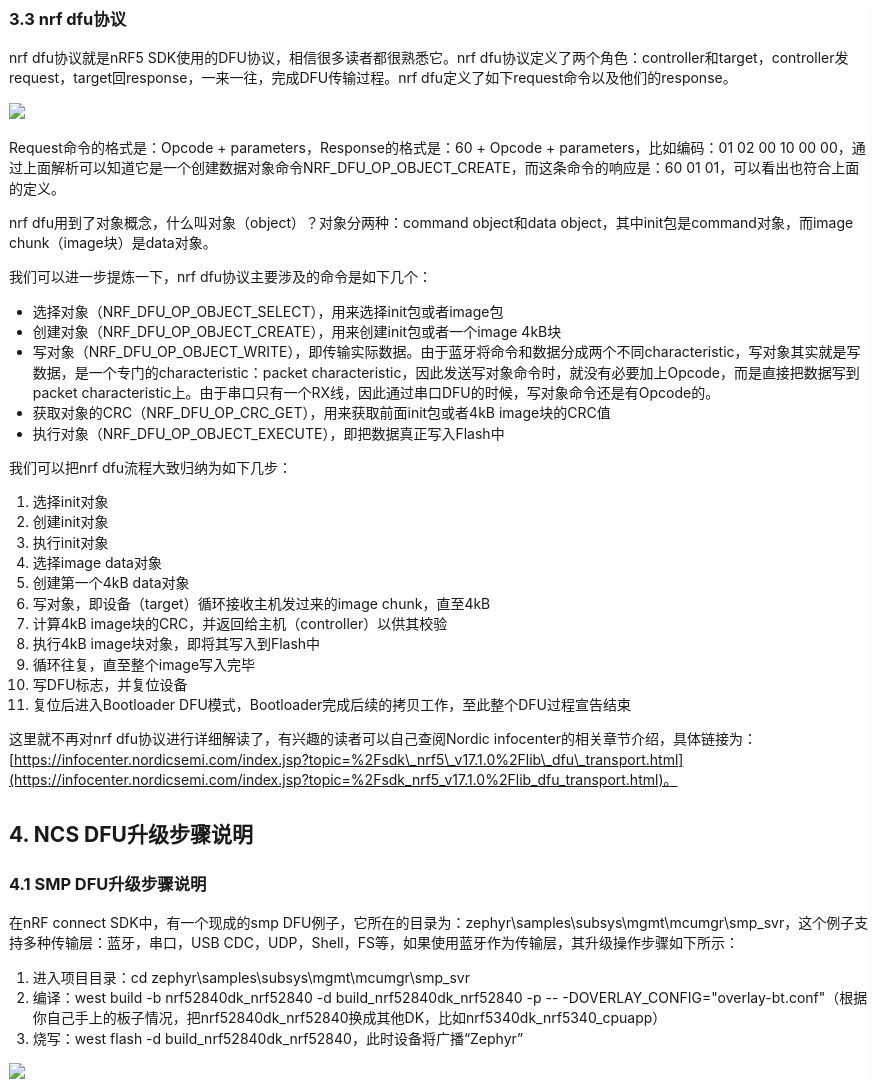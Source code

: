 ### 3.3 nrf dfu协议

nrf dfu协议就是nRF5 SDK使用的DFU协议，相信很多读者都很熟悉它。nrf dfu协议定义了两个角色：controller和target，controller发request，target回response，一来一往，完成DFU传输过程。nrf dfu定义了如下request命令以及他们的response。

![](https://img2022.cnblogs.com/blog/1366713/202204/1366713-20220401103951654-558656602.png)

Request命令的格式是：Opcode + parameters，Response的格式是：60 + Opcode + parameters，比如编码：01 02 00 10 00 00，通过上面解析可以知道它是一个创建数据对象命令NRF\_DFU\_OP\_OBJECT\_CREATE，而这条命令的响应是：60 01 01，可以看出也符合上面的定义。

nrf dfu用到了对象概念，什么叫对象（object）？对象分两种：command object和data object，其中init包是command对象，而image chunk（image块）是data对象。

我们可以进一步提炼一下，nrf dfu协议主要涉及的命令是如下几个：

*   选择对象（NRF\_DFU\_OP\_OBJECT\_SELECT），用来选择init包或者image包
*   创建对象（NRF\_DFU\_OP\_OBJECT\_CREATE），用来创建init包或者一个image 4kB块
*   写对象（NRF\_DFU\_OP\_OBJECT\_WRITE），即传输实际数据。由于蓝牙将命令和数据分成两个不同characteristic，写对象其实就是写数据，是一个专门的characteristic：packet characteristic，因此发送写对象命令时，就没有必要加上Opcode，而是直接把数据写到packet characteristic上。由于串口只有一个RX线，因此通过串口DFU的时候，写对象命令还是有Opcode的。
*   获取对象的CRC（NRF\_DFU\_OP\_CRC\_GET），用来获取前面init包或者4kB image块的CRC值
*   执行对象（NRF\_DFU\_OP\_OBJECT\_EXECUTE），即把数据真正写入Flash中

我们可以把nrf dfu流程大致归纳为如下几步：

1.  选择init对象
2.  创建init对象
3.  执行init对象
4.  选择image data对象
5.  创建第一个4kB data对象
6.  写对象，即设备（target）循环接收主机发过来的image chunk，直至4kB
7.  计算4kB image块的CRC，并返回给主机（controller）以供其校验
8.  执行4kB image块对象，即将其写入到Flash中
9.  循环往复，直至整个image写入完毕
10.  写DFU标志，并复位设备
11.  复位后进入Bootloader DFU模式，Bootloader完成后续的拷贝工作，至此整个DFU过程宣告结束

这里就不再对nrf dfu协议进行详细解读了，有兴趣的读者可以自己查阅Nordic infocenter的相关章节介绍，具体链接为：[https://infocenter.nordicsemi.com/index.jsp?topic=%2Fsdk\_nrf5\_v17.1.0%2Flib\_dfu\_transport.html](https://infocenter.nordicsemi.com/index.jsp?topic=%2Fsdk_nrf5_v17.1.0%2Flib_dfu_transport.html)。

4\. NCS DFU升级步骤说明
-----------------

### 4.1 SMP DFU升级步骤说明

在nRF connect SDK中，有一个现成的smp DFU例子，它所在的目录为：zephyr\\samples\\subsys\\mgmt\\mcumgr\\smp\_svr，这个例子支持多种传输层：蓝牙，串口，USB CDC，UDP，Shell，FS等，如果使用蓝牙作为传输层，其升级操作步骤如下所示：

1.  进入项目目录：cd zephyr\\samples\\subsys\\mgmt\\mcumgr\\smp\_svr
2.  编译：west build -b nrf52840dk\_nrf52840 -d build\_nrf52840dk\_nrf52840 -p -- -DOVERLAY\_CONFIG="overlay-bt.conf"（根据你自己手上的板子情况，把nrf52840dk\_nrf52840换成其他DK，比如nrf5340dk\_nrf5340\_cpuapp）
3.  烧写：west flash -d build\_nrf52840dk\_nrf52840，此时设备将广播“Zephyr”

![](https://img2022.cnblogs.com/blog/1366713/202204/1366713-20220401103951655-1254628857.png) 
================================
PROBLEM TO SOLVE:
Give again, exactly and with nothing added, the lines running from the one that contains "在nRF connect SDK中，有一个现成的smp" to the last line of the material.

WRITTEN ANSWER:
在nRF connect SDK中，有一个现成的smp DFU例子，它所在的目录为：zephyr\\samples\\subsys\\mgmt\\mcumgr\\smp\_svr，这个例子支持多种传输层：蓝牙，串口，USB CDC，UDP，Shell，FS等，如果使用蓝牙作为传输层，其升级操作步骤如下所示：

1.  进入项目目录：cd zephyr\\samples\\subsys\\mgmt\\mcumgr\\smp\_svr
2.  编译：west build -b nrf52840dk\_nrf52840 -d build\_nrf52840dk\_nrf52840 -p -- -DOVERLAY\_CONFIG="overlay-bt.conf"（根据你自己手上的板子情况，把nrf52840dk\_nrf52840换成其他DK，比如nrf5340dk\_nrf5340\_cpuapp）
3.  烧写：west flash -d build\_nrf52840dk\_nrf52840，此时设备将广播“Zephyr”

![](https://img2022.cnblogs.com/blog/1366713/202204/1366713-20220401103951655-1254628857.png) 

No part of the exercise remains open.